都市部は見えなくなり、道は細くなっていき、やがて、木々に囲まれた泥の堆積した獣道へと変わった。
そして、ジープが止まった。
「此処だ。降りろ」
「あの係りの方は? 」
「いない、この道を歩き続けろ。
早く降りろ」
「は、はい」
ジョンがジープを出た瞬間、運転手はまるでこんなとこに居たくないと言わんばかりに、荒っぽくジープを発進させた。
半ば放り出されたジョンは、身震いした。
「さ、寒い。北の方なのか? 」
故郷も決して住みやすい気候では無かったが、此処はあまりにも寒すぎた。
僅かな手荷物をもって、林の中の道なき道を歩き続けると、林を開いてできた陣地が見えて来た。
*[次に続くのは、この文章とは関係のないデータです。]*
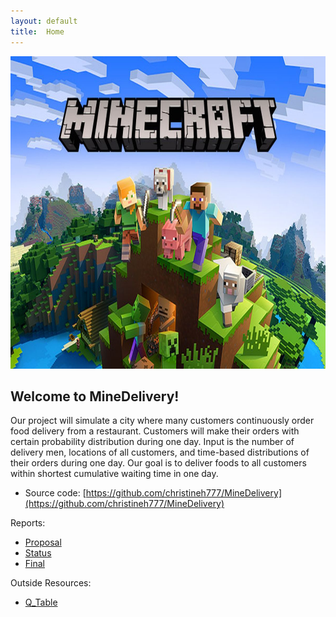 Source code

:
 ```yaml
---
layout: default
title:  Home
---
```


<div style="text-align:center"><img src="minecraft.jpg" width="750" height="500"/></div>

## Welcome to MineDelivery!
Our project will simulate a city where many customers continuously order food delivery from a restaurant. Customers will make their orders with certain probability distribution during one day. Input is the number of delivery men, locations of all customers, and time-based distributions of their orders during one day. Our goal is to deliver foods to all customers within shortest cumulative waiting time in one day.

- Source code: [https://github.com/christineh777/MineDelivery](https://github.com/christineh777/MineDelivery)


Reports:

- [Proposal](proposal.html)
- [Status](status.html)
- [Final](final.html)


Outside Resources:
- [Q_Table](https://www.youtube.com/watch?v=Cgx6l19y7q0&t=198s) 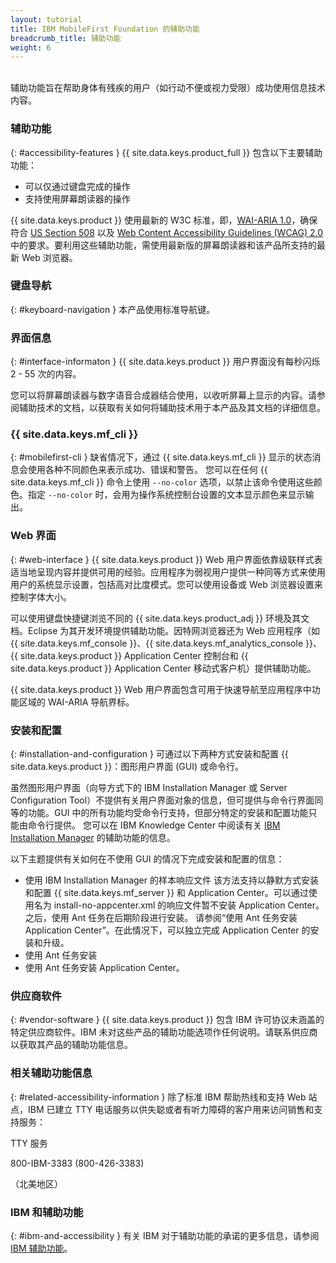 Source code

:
 ```yaml
---
layout: tutorial
title: IBM MobileFirst Foundation 的辅助功能
breadcrumb_title: 辅助功能
weight: 6
---
```

<!-- NLS_CHARSET=UTF-8 -->
<br/>
辅助功能旨在帮助身体有残疾的用户（如行动不便或视力受限）成功使用信息技术内容。

### 辅助功能
{: #accessibility-features }
{{ site.data.keys.product_full }}
包含以下主要辅助功能：

* 可以仅通过键盘完成的操作
* 支持使用屏幕朗读器的操作

{{ site.data.keys.product }} 使用最新的 W3C 标准，即，[WAI-ARIA
1.0](http://www.w3.org/TR/wai-aria/)，确保符合 [US Section 508](http://www.access-board.gov/guidelines-and-standards/communications-and-it/about-the-section-508-standards/section-508-standards) 以及 [Web Content Accessibility Guidelines (WCAG) 2.0](http://www.w3.org/TR/WCAG20/) 中的要求。要利用这些辅助功能，需使用最新版的屏幕朗读器和该产品所支持的最新 Web 浏览器。

### 键盘导航
{: #keyboard-navigation }
本产品使用标准导航键。

### 界面信息
{: #interface-informaton }
{{ site.data.keys.product }} 用户界面没有每秒闪烁 2 - 55 次的内容。

您可以将屏幕朗读器与数字语音合成器结合使用，以收听屏幕上显示的内容。请参阅辅助技术的文档，以获取有关如何将辅助技术用于本产品及其文档的详细信息。

### {{ site.data.keys.mf_cli }}
{: #mobilefirst-cli }
缺省情况下，通过 {{ site.data.keys.mf_cli }} 显示的状态消息会使用各种不同颜色来表示成功、错误和警告。
您可以在任何 {{ site.data.keys.mf_cli }} 命令上使用 `--no-color` 选项，以禁止该命令使用这些颜色。指定 `--no-color` 时，会用为操作系统控制台设置的文本显示颜色来显示输出。

### Web 界面 
{: #web-interface }
{{ site.data.keys.product }} Web 用户界面依靠级联样式表适当地呈现内容并提供可用的经验。应用程序为弱视用户提供一种同等方式来使用用户的系统显示设置，包括高对比度模式。您可以使用设备或 Web 浏览器设置来控制字体大小。

可以使用键盘快捷键浏览不同的 {{ site.data.keys.product_adj }} 环境及其文档。Eclipse 为其开发环境提供辅助功能。因特网浏览器还为 Web 应用程序（如 {{ site.data.keys.mf_console }}、{{ site.data.keys.mf_analytics_console }}、{{ site.data.keys.product }} Application Center 控制台和 {{ site.data.keys.product }} Application Center 移动式客户机）提供辅助功能。

{{ site.data.keys.product }} Web 用户界面包含可用于快速导航至应用程序中功能区域的 WAI-ARIA 导航界标。

### 安装和配置
{: #installation-and-configuration }
可通过以下两种方式安装和配置 {{ site.data.keys.product }}：图形用户界面 (GUI) 或命令行。


虽然图形用户界面（向导方式下的 IBM Installation
Manager 或 Server
Configuration Tool）不提供有关用户界面对象的信息，但可提供与命令行界面同等的功能。GUI 中的所有功能均受命令行支持，但部分特定的安装和配置功能只能由命令行提供。
您可以在 IBM Knowledge
Center 中阅读有关 [IBM Installation Manager](http://www.ibm.com/support/knowledgecenter/SSDV2W/im_family_welcome.html?lang=en&view=kc) 的辅助功能的信息。

以下主题提供有关如何在不使用 GUI 的情况下完成安装和配置的信息：


* 使用 IBM Installation Manager 的样本响应文件
该方法支持以静默方式安装和配置 {{ site.data.keys.mf_server }} 和 Application Center。可以通过使用名为 install-no-appcenter.xml 的响应文件暂不安装 Application Center。
之后，使用 Ant 任务在后期阶段进行安装。
请参阅“使用 Ant 任务安装 Application Center”。在此情况下，可以独立完成 Application Center 的安装和升级。
* 使用 Ant 任务安装
* 使用 Ant 任务安装 Application Center。

### 供应商软件
{: #vendor-software }
{{ site.data.keys.product }} 包含 IBM 许可协议未涵盖的特定供应商软件。IBM 未对这些产品的辅助功能选项作任何说明。请联系供应商以获取其产品的辅助功能信息。

### 相关辅助功能信息
{: #related-accessibility-information }
除了标准 IBM 帮助热线和支持 Web 站点，IBM 已建立 TTY 电话服务以供失聪或者有听力障碍的客户用来访问销售和支持服务：

TTY 服务
  
800-IBM-3383 (800-426-3383)
  
（北美地区）

### IBM 和辅助功能
{: #ibm-and-accessibility }
有关 IBM 对于辅助功能的承诺的更多信息，请参阅 [IBM 辅助功能](http://www.ibm.com/able)。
何かの袋を山のように積み重ねている、あれはきっと資材だろう。
ここはきっと資材の後方基地か何かだ、ジョンは安堵し、一人の兵に声をかけた。
「あ、あの」
「ん、誰だお前は? 」
「僕はジョン・クーパーです。その、これからお世話になる――」
「あー丁度いい、来い。これを山に積み上げてくれ」
その兵が指さす黒色の大きな袋からは、鼻を塞ぎたくなるような嫌なにおいがした。
ジョンはぞっとした。
狩猟をしていたジョンには、この匂いがなにか分かったからだ。
「まさか、これは」
「あ? 見れば、分かるだろ。
死体袋さ。
お前此処が何処か知らずに……ああ、どうやら、お前はあのお偉いさんの機嫌を損ねたらしいな」
「そ、そんな! 」
「ようこそ、地獄へ! 」
その兵士はニヤリと気味の悪い笑みを、ジョンに見せた。
ジョンは身震いした。
この極寒にも、その兵士の姿にも、死体袋の山にも、その向こうに見える聳え立つような雪山にも。
◇
雪山をも越えて、進軍せよ。
このフレーズは、公国軍歌の一節だ。
ファンタジア公国は古来から、富国強兵を掲げ、軍事力を以って周辺地域を占領してきた。
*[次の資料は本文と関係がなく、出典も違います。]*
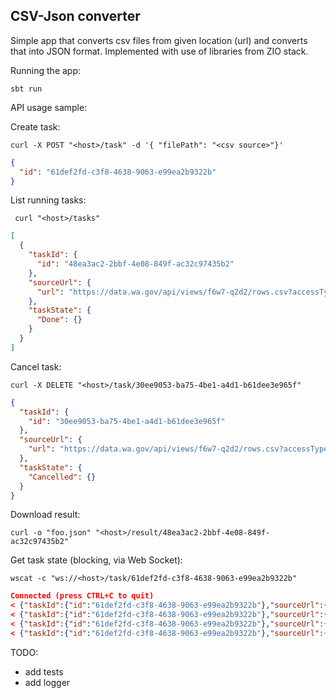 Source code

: ## CSV-Json converter

Simple app that converts csv files from given location (url) and converts that into JSON format. 
Implemented with use of libraries from ZIO stack. 

Running the app: 
```
sbt run
```

API usage sample: 

Create task:
```
curl -X POST "<host>/task" -d '{ "filePath": "<csv source>"}'
```
```json
{
  "id": "61def2fd-c3f8-4638-9063-e99ea2b9322b"
}
```

List running tasks:  
```
 curl "<host>/tasks" 
```
```json
[
  {
    "taskId": {
      "id": "48ea3ac2-2bbf-4e08-849f-ac32c97435b2"
    },
    "sourceUrl": {
      "url": "https://data.wa.gov/api/views/f6w7-q2d2/rows.csv?accessType=DOWNLOAD"
    },
    "taskState": {
      "Done": {}
    }
  }
]
```

Cancel task: 
```
curl -X DELETE "<host>/task/30ee9053-ba75-4be1-a4d1-b61dee3e965f"
```
```json
{
  "taskId": {
    "id": "30ee9053-ba75-4be1-a4d1-b61dee3e965f"
  },
  "sourceUrl": {
    "url": "https://data.wa.gov/api/views/f6w7-q2d2/rows.csv?accessType=DOWNLOAD"
  },
  "taskState": {
    "Cancelled": {}
  }
}
```

Download result: 
```
curl -o "foo.json" "<host>/result/48ea3ac2-2bbf-4e08-849f-ac32c97435b2"
```

Get task state (blocking, via Web Socket): 
```
wscat -c "ws://<host>/task/61def2fd-c3f8-4638-9063-e99ea2b9322b"
```
```json
Connected (press CTRL+C to quit)
< {"taskId":{"id":"61def2fd-c3f8-4638-9063-e99ea2b9322b"},"sourceUrl":{"url":"https://data.wa.gov/api/views/f6w7-q2d2/rows.csv?accessType=DOWNLOAD"},"taskState":{"Running":{}}}}
< {"taskId":{"id":"61def2fd-c3f8-4638-9063-e99ea2b9322b"},"sourceUrl":{"url":"https://data.wa.gov/api/views/f6w7-q2d2/rows.csv?accessType=DOWNLOAD"},"taskState":{"Running":{}}}}
< {"taskId":{"id":"61def2fd-c3f8-4638-9063-e99ea2b9322b"},"sourceUrl":{"url":"https://data.wa.gov/api/views/f6w7-q2d2/rows.csv?accessType=DOWNLOAD"},"taskState":{"Running":{}}}}
< {"taskId":{"id":"61def2fd-c3f8-4638-9063-e99ea2b9322b"},"sourceUrl":{"url":"https://data.wa.gov/api/views/f6w7-q2d2/rows.csv?accessType=DOWNLOAD"},"taskState":{"Running":{}}}}
```

TODO: 
 - add tests
 - add logger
もっとも、近代になり、他の先進国と比べると大国とは言えなくなってきたが、それでも、他の東欧国家と比べるとやや大きい国と言える。
しかし、長年、軍事力をものに領地を拡大してきた代償として、今なお現住民との対立が続いており、それにより軽犯罪・略奪、陰惨な事件が発生している。
その為、ファンタジア公国は自分の領土を守る為、軍備を増強しなければならなく、それは地方格差を生み出す要因となっている。
そして、その公国の一番の悩みの種は、北部に聳え立つ山々ベネチア山脈に住むものたちだ。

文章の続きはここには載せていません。